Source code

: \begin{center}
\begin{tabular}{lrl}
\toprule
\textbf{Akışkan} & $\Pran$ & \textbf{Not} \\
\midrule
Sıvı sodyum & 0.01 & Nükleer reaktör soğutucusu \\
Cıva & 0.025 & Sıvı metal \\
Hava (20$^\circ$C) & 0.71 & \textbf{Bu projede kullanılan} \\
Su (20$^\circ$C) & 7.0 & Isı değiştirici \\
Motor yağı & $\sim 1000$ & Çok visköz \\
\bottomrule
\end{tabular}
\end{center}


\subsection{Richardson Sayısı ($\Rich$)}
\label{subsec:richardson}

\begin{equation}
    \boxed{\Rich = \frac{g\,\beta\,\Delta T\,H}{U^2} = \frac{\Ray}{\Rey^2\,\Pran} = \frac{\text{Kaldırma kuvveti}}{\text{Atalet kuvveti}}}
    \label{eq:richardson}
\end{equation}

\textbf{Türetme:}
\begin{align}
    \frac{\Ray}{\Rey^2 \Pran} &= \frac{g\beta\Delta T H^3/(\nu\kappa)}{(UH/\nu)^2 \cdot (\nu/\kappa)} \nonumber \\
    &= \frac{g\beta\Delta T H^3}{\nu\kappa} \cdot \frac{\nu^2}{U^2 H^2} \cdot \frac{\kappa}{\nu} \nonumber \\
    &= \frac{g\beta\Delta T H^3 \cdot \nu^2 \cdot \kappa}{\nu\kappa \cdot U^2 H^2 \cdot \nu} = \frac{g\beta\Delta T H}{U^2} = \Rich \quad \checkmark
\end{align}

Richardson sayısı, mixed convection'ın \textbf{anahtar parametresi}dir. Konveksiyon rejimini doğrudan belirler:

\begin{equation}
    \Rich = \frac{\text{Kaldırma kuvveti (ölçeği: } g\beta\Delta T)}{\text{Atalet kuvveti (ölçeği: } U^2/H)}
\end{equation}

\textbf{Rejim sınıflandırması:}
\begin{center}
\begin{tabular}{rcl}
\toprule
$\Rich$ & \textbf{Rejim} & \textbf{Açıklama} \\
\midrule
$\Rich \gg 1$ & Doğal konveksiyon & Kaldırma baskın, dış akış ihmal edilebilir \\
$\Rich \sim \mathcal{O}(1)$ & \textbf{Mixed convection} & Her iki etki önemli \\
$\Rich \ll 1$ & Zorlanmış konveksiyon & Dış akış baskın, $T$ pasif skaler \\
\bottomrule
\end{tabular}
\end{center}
□ □ □ □
▶ _Task statement_: All lines in the listing above with the string "kuvveti" should be returned.

▶ _Result below_:
    \boxed{\Rich = \frac{g\,\beta\,\Delta T\,H}{U^2} = \frac{\Ray}{\Rey^2\,\Pran} = \frac{\text{Kaldırma kuvveti}}{\text{Atalet kuvveti}}}
    \Rich = \frac{\text{Kaldırma kuvveti (ölçeği: } g\beta\Delta T)}{\text{Atalet kuvveti (ölçeği: } U^2/H)}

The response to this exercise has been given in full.